**Exercise requirements**
Starting at the first line of the entries below, restate each line exactly until you reach the line with "## Documentación", and print that one too. Leave the pictures out and stop there.

-------- Dataset records --------

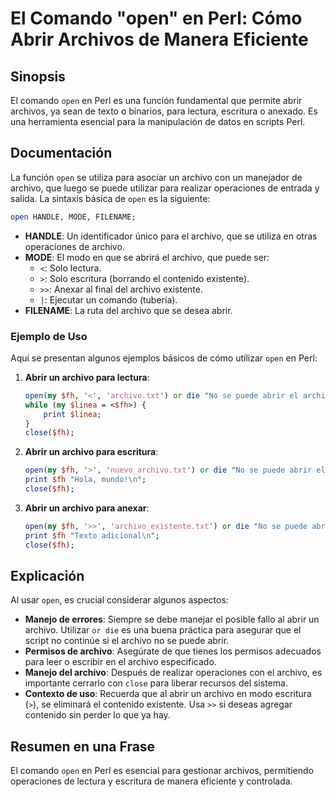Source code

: <!--
Meta Description: # El Comando "open" en Perl: Cómo Abrir Archivos de Manera Eficiente ## Sinopsis El comando `open` en Perl es una función fundamental que permite abri...
Meta Keywords: archivo, abrir, para, open, que
-->

# El Comando "open" en Perl: Cómo Abrir Archivos de Manera Eficiente

## Sinopsis
El comando `open` en Perl es una función fundamental que permite abrir archivos, ya sean de texto o binarios, para lectura, escritura o anexado. Es una herramienta esencial para la manipulación de datos en scripts Perl.

## Documentación
La función `open` se utiliza para asociar un archivo con un manejador de archivo, que luego se puede utilizar para realizar operaciones de entrada y salida. La sintaxis básica de `open` es la siguiente:

```perl
open HANDLE, MODE, FILENAME;
```

- **HANDLE**: Un identificador único para el archivo, que se utiliza en otras operaciones de archivo.
- **MODE**: El modo en que se abrirá el archivo, que puede ser:
  - `<`: Solo lectura.
  - `>`: Solo escritura (borrando el contenido existente).
  - `>>`: Anexar al final del archivo existente.
  - `|`: Ejecutar un comando (tubería).
- **FILENAME**: La ruta del archivo que se desea abrir.

### Ejemplo de Uso
Aquí se presentan algunos ejemplos básicos de cómo utilizar `open` en Perl:

1. **Abrir un archivo para lectura**:
   ```perl
   open(my $fh, '<', 'archivo.txt') or die "No se puede abrir el archivo: $!";
   while (my $linea = <$fh>) {
       print $linea;
   }
   close($fh);
   ```

2. **Abrir un archivo para escritura**:
   ```perl
   open(my $fh, '>', 'nuevo_archivo.txt') or die "No se puede abrir el archivo: $!";
   print $fh "Hola, mundo!\n";
   close($fh);
   ```

3. **Abrir un archivo para anexar**:
   ```perl
   open(my $fh, '>>', 'archivo_existente.txt') or die "No se puede abrir el archivo: $!";
   print $fh "Texto adicional\n";
   close($fh);
   ```

## Explicación
Al usar `open`, es crucial considerar algunos aspectos:

- **Manejo de errores**: Siempre se debe manejar el posible fallo al abrir un archivo. Utilizar `or die` es una buena práctica para asegurar que el script no continúe si el archivo no se puede abrir.
- **Permisos de archivo**: Asegúrate de que tienes los permisos adecuados para leer o escribir en el archivo especificado.
- **Manejo del archivo**: Después de realizar operaciones con el archivo, es importante cerrarlo con `close` para liberar recursos del sistema.
- **Contexto de uso**: Recuerda que al abrir un archivo en modo escritura (`>`), se eliminará el contenido existente. Usa `>>` si deseas agregar contenido sin perder lo que ya hay.

## Resumen en una Frase
El comando `open` en Perl es esencial para gestionar archivos, permitiendo operaciones de lectura y escritura de manera eficiente y controlada.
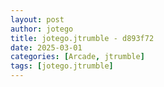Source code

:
 ```yaml
---
layout: post
author: jotego
title: jotego.jtrumble - d893f72
date: 2025-03-01
categories: [Arcade, jtrumble]
tags: [jotego.jtrumble]
---
```


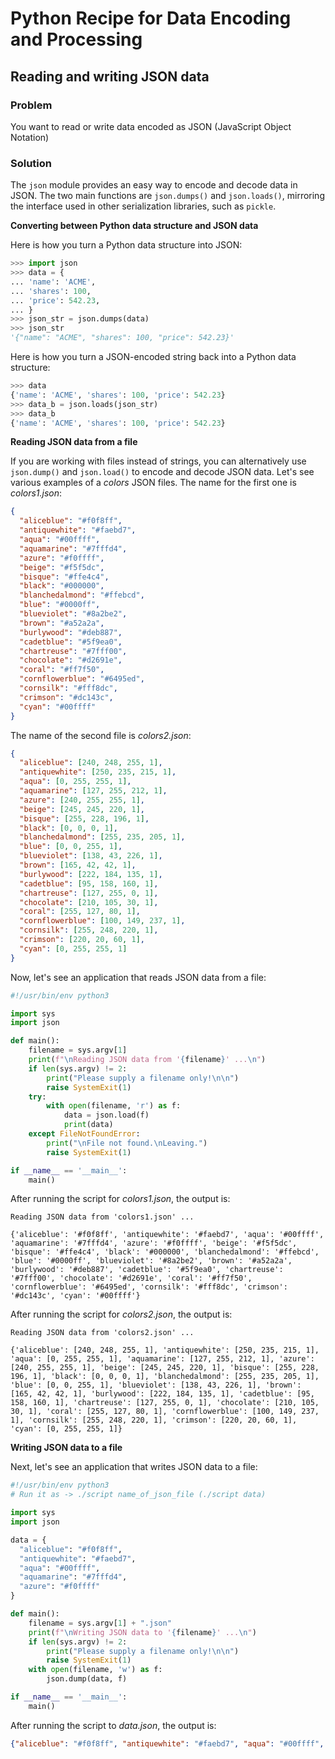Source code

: # Python Recipe for Data Encoding and Processing

## Reading and writing JSON data

### Problem

You want to read or write data encoded as JSON (JavaScript Object 
Notation)

### Solution

The `json` module provides an easy way to encode and decode data in 
JSON. The two main functions are `json.dumps()` and `json.loads()`, 
mirroring the interface used in other serialization libraries, such 
as `pickle`.

**Converting between Python data structure and JSON data**

Here is how you turn a Python data structure into JSON:

```python
>>> import json
>>> data = {
... 'name': 'ACME', 
... 'shares': 100, 
... 'price': 542.23, 
... }
>>> json_str = json.dumps(data)
>>> json_str
'{"name": "ACME", "shares": 100, "price": 542.23}'
```

Here is how you turn a JSON-encoded string back into a Python data 
structure:

```python
>>> data
{'name': 'ACME', 'shares': 100, 'price': 542.23}
>>> data_b = json.loads(json_str)
>>> data_b
{'name': 'ACME', 'shares': 100, 'price': 542.23}
```

**Reading JSON data from a file**

If you are working with files instead of strings, you can alternatively 
use `json.dump()` and `json.load()` to encode and decode JSON data. 
Let's see various examples of a *colors* JSON files. The name for the 
first one is *colors1.json*:

```json
{
  "aliceblue": "#f0f8ff",
  "antiquewhite": "#faebd7",
  "aqua": "#00ffff",
  "aquamarine": "#7fffd4",
  "azure": "#f0ffff",
  "beige": "#f5f5dc",
  "bisque": "#ffe4c4",
  "black": "#000000",
  "blanchedalmond": "#ffebcd",
  "blue": "#0000ff",
  "blueviolet": "#8a2be2",
  "brown": "#a52a2a",
  "burlywood": "#deb887",
  "cadetblue": "#5f9ea0",
  "chartreuse": "#7fff00",
  "chocolate": "#d2691e",
  "coral": "#ff7f50",
  "cornflowerblue": "#6495ed",
  "cornsilk": "#fff8dc",
  "crimson": "#dc143c",
  "cyan": "#00ffff"
}
```

The name of the second file is *colors2.json*:

```json
{
  "aliceblue": [240, 248, 255, 1],
  "antiquewhite": [250, 235, 215, 1],
  "aqua": [0, 255, 255, 1],
  "aquamarine": [127, 255, 212, 1],
  "azure": [240, 255, 255, 1],
  "beige": [245, 245, 220, 1],
  "bisque": [255, 228, 196, 1],
  "black": [0, 0, 0, 1],
  "blanchedalmond": [255, 235, 205, 1],
  "blue": [0, 0, 255, 1],
  "blueviolet": [138, 43, 226, 1],
  "brown": [165, 42, 42, 1],
  "burlywood": [222, 184, 135, 1],
  "cadetblue": [95, 158, 160, 1],
  "chartreuse": [127, 255, 0, 1],
  "chocolate": [210, 105, 30, 1],
  "coral": [255, 127, 80, 1],
  "cornflowerblue": [100, 149, 237, 1],
  "cornsilk": [255, 248, 220, 1],
  "crimson": [220, 20, 60, 1],
  "cyan": [0, 255, 255, 1]
}
```

Now, let's see an application that reads JSON data from a file:

```python
#!/usr/bin/env python3

import sys
import json

def main():
    filename = sys.argv[1]
    print(f"\nReading JSON data from '{filename}' ...\n")
    if len(sys.argv) != 2:
        print("Please supply a filename only!\n\n")
        raise SystemExit(1)
    try:
        with open(filename, 'r') as f:
            data = json.load(f)
            print(data)
    except FileNotFoundError:
        print("\nFile not found.\nLeaving.")
        raise SystemExit(1)

if __name__ == '__main__':
    main()
```

After running the script for *colors1.json*, the output is:

```
Reading JSON data from 'colors1.json' ...

{'aliceblue': '#f0f8ff', 'antiquewhite': '#faebd7', 'aqua': '#00ffff', 'aquamarine': '#7fffd4', 'azure': '#f0ffff', 'beige': '#f5f5dc', 'bisque': '#ffe4c4', 'black': '#000000', 'blanchedalmond': '#ffebcd', 'blue': '#0000ff', 'blueviolet': '#8a2be2', 'brown': '#a52a2a', 'burlywood': '#deb887', 'cadetblue': '#5f9ea0', 'chartreuse': '#7fff00', 'chocolate': '#d2691e', 'coral': '#ff7f50', 'cornflowerblue': '#6495ed', 'cornsilk': '#fff8dc', 'crimson': '#dc143c', 'cyan': '#00ffff'}
```

After running the script for *colors2.json*, the output is:

```
Reading JSON data from 'colors2.json' ...

{'aliceblue': [240, 248, 255, 1], 'antiquewhite': [250, 235, 215, 1], 'aqua': [0, 255, 255, 1], 'aquamarine': [127, 255, 212, 1], 'azure': [240, 255, 255, 1], 'beige': [245, 245, 220, 1], 'bisque': [255, 228, 196, 1], 'black': [0, 0, 0, 1], 'blanchedalmond': [255, 235, 205, 1], 'blue': [0, 0, 255, 1], 'blueviolet': [138, 43, 226, 1], 'brown': [165, 42, 42, 1], 'burlywood': [222, 184, 135, 1], 'cadetblue': [95, 158, 160, 1], 'chartreuse': [127, 255, 0, 1], 'chocolate': [210, 105, 30, 1], 'coral': [255, 127, 80, 1], 'cornflowerblue': [100, 149, 237, 1], 'cornsilk': [255, 248, 220, 1], 'crimson': [220, 20, 60, 1], 'cyan': [0, 255, 255, 1]}
```

**Writing JSON data to a file**

Next, let's see an application that writes JSON data to a file:

```python
#!/usr/bin/env python3
# Run it as -> ./script name_of_json_file (./script data)

import sys
import json

data = {
  "aliceblue": "#f0f8ff",
  "antiquewhite": "#faebd7",
  "aqua": "#00ffff",
  "aquamarine": "#7fffd4",
  "azure": "#f0ffff"
}

def main():
    filename = sys.argv[1] + ".json"
    print(f"\nWriting JSON data to '{filename}' ...\n")
    if len(sys.argv) != 2:
        print("Please supply a filename only!\n\n")
        raise SystemExit(1)
    with open(filename, 'w') as f:
        json.dump(data, f)

if __name__ == '__main__':
    main()
```

After running the script to *data.json*, the output is:

```json
{"aliceblue": "#f0f8ff", "antiquewhite": "#faebd7", "aqua": "#00ffff", "aquamarine": "#7fffd4", "azure": "#f0ffff"}
```
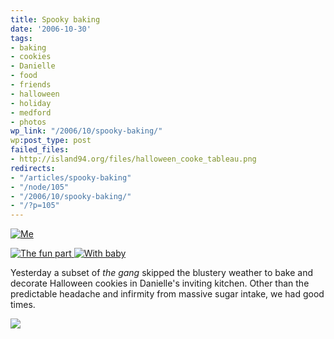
 ```yaml
---
title: Spooky baking
date: '2006-10-30'
tags:
- baking
- cookies
- Danielle
- food
- friends
- halloween
- holiday
- medford
- photos
wp_link: "/2006/10/spooky-baking/"
wp:post_type: post
failed_files:
- http://island94.org/files/halloween_cooke_tableau.png
redirects:
- "/articles/spooky-baking"
- "/node/105"
- "/2006/10/spooky-baking/"
- "/?p=105"
---
```


  [ ![Me](http://static.flickr.com/83/283007358_934d0077a9.jpg) ](http://www.flickr.com/photos/bensheldon/283007358/ "Photo Sharing")

[ ![The fun part](http://static.flickr.com/120/283023995_b5949dcfd8_m.jpg) ](http://www.flickr.com/photos/bensheldon/283023995/ "Photo Sharing") [ ![With baby](http://static.flickr.com/122/283005536_e2c9b19d71_m.jpg) ](http://www.flickr.com/photos/bensheldon/283005536/ "Photo Sharing")

Yesterday a subset of _the gang_ skipped the blustery weather to bake and decorate Halloween cookies in Danielle's inviting kitchen. Other than the predictable headache and infirmity from massive sugar intake, we had good times.

  [ ![](2006-10-30-Spooky-baking/halloween_cooke_tableau.png) ](http://flickr.com/photos/bensheldon/sets/72157594351008275/)
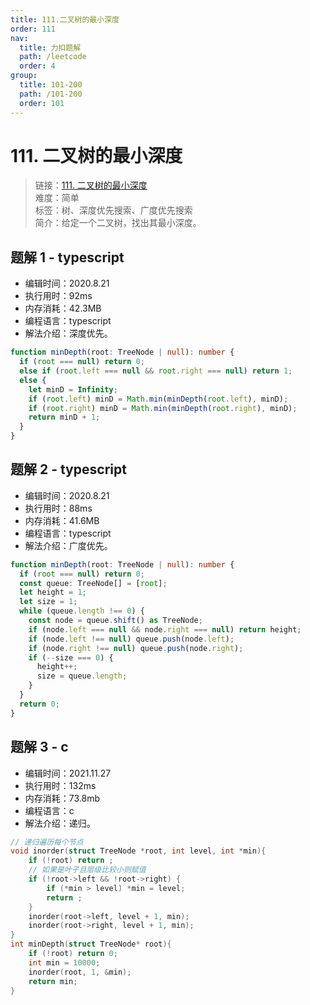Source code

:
 ```yaml
---
title: 111.二叉树的最小深度
order: 111
nav:
  title: 力扣题解
  path: /leetcode
  order: 4
group:
  title: 101-200
  path: /101-200
  order: 101
---
```


# 111. 二叉树的最小深度

> 链接：[111. 二叉树的最小深度](https://leetcode-cn.com/problems/minimum-depth-of-binary-tree/)  
> 难度：简单  
> 标签：树、深度优先搜索、广度优先搜索  
> 简介：给定一个二叉树，找出其最小深度。

## 题解 1 - typescript

- 编辑时间：2020.8.21
- 执行用时：92ms
- 内存消耗：42.3MB
- 编程语言：typescript
- 解法介绍：深度优先。

```typescript
function minDepth(root: TreeNode | null): number {
  if (root === null) return 0;
  else if (root.left === null && root.right === null) return 1;
  else {
    let minD = Infinity;
    if (root.left) minD = Math.min(minDepth(root.left), minD);
    if (root.right) minD = Math.min(minDepth(root.right), minD);
    return minD + 1;
  }
}
```

## 题解 2 - typescript

- 编辑时间：2020.8.21
- 执行用时：88ms
- 内存消耗：41.6MB
- 编程语言：typescript
- 解法介绍：广度优先。

```typescript
function minDepth(root: TreeNode | null): number {
  if (root === null) return 0;
  const queue: TreeNode[] = [root];
  let height = 1;
  let size = 1;
  while (queue.length !== 0) {
    const node = queue.shift() as TreeNode;
    if (node.left === null && node.right === null) return height;
    if (node.left !== null) queue.push(node.left);
    if (node.right !== null) queue.push(node.right);
    if (--size === 0) {
      height++;
      size = queue.length;
    }
  }
  return 0;
}
```
## 题解 3 - c
- 编辑时间：2021.11.27
- 执行用时：132ms
- 内存消耗：73.8mb
- 编程语言：c
- 解法介绍：递归。
```c
// 递归遍历每个节点
void inorder(struct TreeNode *root, int level, int *min){
    if (!root) return ;
    // 如果是叶子且层级比较小则赋值
    if (!root->left && !root->right) {
        if (*min > level) *min = level;
        return ; 
    }
    inorder(root->left, level + 1, min);
    inorder(root->right, level + 1, min);
}
int minDepth(struct TreeNode* root){
    if (!root) return 0;
    int min = 10000;
    inorder(root, 1, &min);
    return min;
}
```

--------

**Answer for the task**
Source code

: <!--
Meta Description: # El Comando "open" en Perl: Cómo Abrir Archivos de Manera Eficiente ## Sinopsis El comando `open` en Perl es una función fundamental que permite abri...
Meta Keywords: archivo, abrir, para, open, que
-->

# El Comando "open" en Perl: Cómo Abrir Archivos de Manera Eficiente

## Sinopsis
El comando `open` en Perl es una función fundamental que permite abrir archivos, ya sean de texto o binarios, para lectura, escritura o anexado. Es una herramienta esencial para la manipulación de datos en scripts Perl.

## Documentación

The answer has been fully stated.